The power-generating potential of offshore wind rises with every new market forecast — and with it the appetite of the fast-growing industry taking shape with it. The 30GW of turbines currently turning around the world will explode into a $1trn-plus market with 1.2TW in operation by 2050, according to the Ocean Renewable Energy Action Coalition (OREAC), a 14-company group led by developers Orsted and Equinor.
And the International Finance Corporation recently modelled a 15TW technical potential off a total of 48 emerging offshore wind markets. Capital investment in the sector’s market pacesetter, Europe, could match offshore oil & gas next year and eclipse it in 2022, as the collapse in global crude markets takes its toll on petrogiants’ project development ambitions, according to analyst Rystad.
The rise of offshore wind in a few short years from high-priced niche power play to a fossil fuel-competitive engine of the global energy transition is without industrial precedent. But it is in next decade that the sector’s fate will be formed.
Big Oil is plainly going to play a big part: Shell, Total and Eni have all nailed their colours to the mast with international projects, joining the world’s largest offshore oil & gas operator, Norway’s Equinor, which has been building wind farms at sea for more than a decade. For these old energy giants it is a matter of corporate survival.
But though global scale-up, which has taken the price of offshore wind below €50 ($56) per MWh, will be hugely helped by supermajors channeling investment into the coming build-out, the added value will be how it fuels the international industrial ecosystem that emerges with the hundreds of gigawatts to be installed to 2030.
Offshore and particularly floating wind point to a place beyond the energy transition where the world is run on renewables.

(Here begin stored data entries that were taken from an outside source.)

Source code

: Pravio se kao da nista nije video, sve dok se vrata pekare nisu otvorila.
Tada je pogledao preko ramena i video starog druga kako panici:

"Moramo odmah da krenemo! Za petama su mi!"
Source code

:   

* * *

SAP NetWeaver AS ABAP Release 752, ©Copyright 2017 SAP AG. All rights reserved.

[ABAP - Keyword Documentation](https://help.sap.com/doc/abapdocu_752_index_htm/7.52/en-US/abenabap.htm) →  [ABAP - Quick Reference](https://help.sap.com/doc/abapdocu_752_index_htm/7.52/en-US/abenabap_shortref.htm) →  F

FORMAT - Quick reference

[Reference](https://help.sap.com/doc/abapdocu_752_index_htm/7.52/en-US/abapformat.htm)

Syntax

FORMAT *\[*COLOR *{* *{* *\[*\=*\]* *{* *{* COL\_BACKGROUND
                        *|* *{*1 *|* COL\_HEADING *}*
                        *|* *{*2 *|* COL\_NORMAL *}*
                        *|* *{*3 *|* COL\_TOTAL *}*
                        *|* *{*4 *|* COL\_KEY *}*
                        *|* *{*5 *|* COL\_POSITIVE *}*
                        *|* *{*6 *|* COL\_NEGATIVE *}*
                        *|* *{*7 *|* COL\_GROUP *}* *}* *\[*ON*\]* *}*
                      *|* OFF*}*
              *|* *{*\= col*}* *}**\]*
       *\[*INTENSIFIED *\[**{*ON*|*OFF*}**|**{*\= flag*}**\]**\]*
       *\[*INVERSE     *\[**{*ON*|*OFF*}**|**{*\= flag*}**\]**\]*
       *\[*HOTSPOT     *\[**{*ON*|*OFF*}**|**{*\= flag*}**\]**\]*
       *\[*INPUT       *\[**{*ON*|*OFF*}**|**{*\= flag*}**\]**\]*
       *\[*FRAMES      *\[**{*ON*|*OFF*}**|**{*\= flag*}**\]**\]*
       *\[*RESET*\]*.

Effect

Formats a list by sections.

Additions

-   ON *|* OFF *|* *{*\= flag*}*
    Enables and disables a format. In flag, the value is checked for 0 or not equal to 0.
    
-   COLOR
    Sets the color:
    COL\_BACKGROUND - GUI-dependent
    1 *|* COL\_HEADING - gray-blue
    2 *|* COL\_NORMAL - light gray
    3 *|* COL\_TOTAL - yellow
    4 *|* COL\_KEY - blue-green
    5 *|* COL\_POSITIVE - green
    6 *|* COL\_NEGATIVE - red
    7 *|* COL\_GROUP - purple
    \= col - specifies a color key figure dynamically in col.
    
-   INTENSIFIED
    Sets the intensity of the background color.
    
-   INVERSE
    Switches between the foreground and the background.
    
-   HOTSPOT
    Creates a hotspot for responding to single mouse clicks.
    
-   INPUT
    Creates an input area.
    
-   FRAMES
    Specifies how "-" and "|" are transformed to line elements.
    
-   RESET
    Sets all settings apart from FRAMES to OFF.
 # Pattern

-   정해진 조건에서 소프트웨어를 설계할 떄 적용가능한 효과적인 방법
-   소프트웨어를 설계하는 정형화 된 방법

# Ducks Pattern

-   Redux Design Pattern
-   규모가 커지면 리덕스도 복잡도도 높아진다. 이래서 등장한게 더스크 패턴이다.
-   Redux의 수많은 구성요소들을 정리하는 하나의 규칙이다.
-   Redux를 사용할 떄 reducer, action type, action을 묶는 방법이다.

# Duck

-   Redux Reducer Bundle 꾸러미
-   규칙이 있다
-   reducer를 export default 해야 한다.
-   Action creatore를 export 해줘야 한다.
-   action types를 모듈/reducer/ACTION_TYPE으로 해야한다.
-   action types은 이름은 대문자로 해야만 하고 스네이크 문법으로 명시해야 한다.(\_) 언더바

Offshore wind is increasingly being woven into future energy system visions for uses including decarbonising offshore oil complexes in the North Sea and powering deepwater fish farms off China.
Most of all, offshore wind is being put at the heart of models for the hydrogen economy on the horizon — needed to help decarbonise heating, transport and heavy industry. In Germany, the government has set out a market-making green hydrogen strategy with gigawatts of production from seaborne wind.
Not only does offshore wind have higher capacity factors than onshore wind or solar — which both also face population density/land availability issues on a planet 70% under water — it has scale. Tens of thousands of giant 15MW turbines can generate electricity for millions and be constructed out of sight of land — and Nimbys — to power coastal and offshore industries and urban centres. By mid-century, H2 supply hinges on offshore wind.
With $130trn needed to be spent worldwide on renewable energy in the next 30 years to reach net-zero emissions, by International Renewable Energy Agency calculations, investment will be transformative to national economies. True too of offshore wind, which will provide millions of jobs from Salem, New Jersey to Ulsan, South Korea, while creating a new innovation-driven digital ocean energy economy.
As Phillippe Kavafyan, CEO of offshore turbine maker MHI Vestas, put it once in a masterful French couplet: “Partir au mer pour sauver la terre!” (Heading to sea to save the earth!)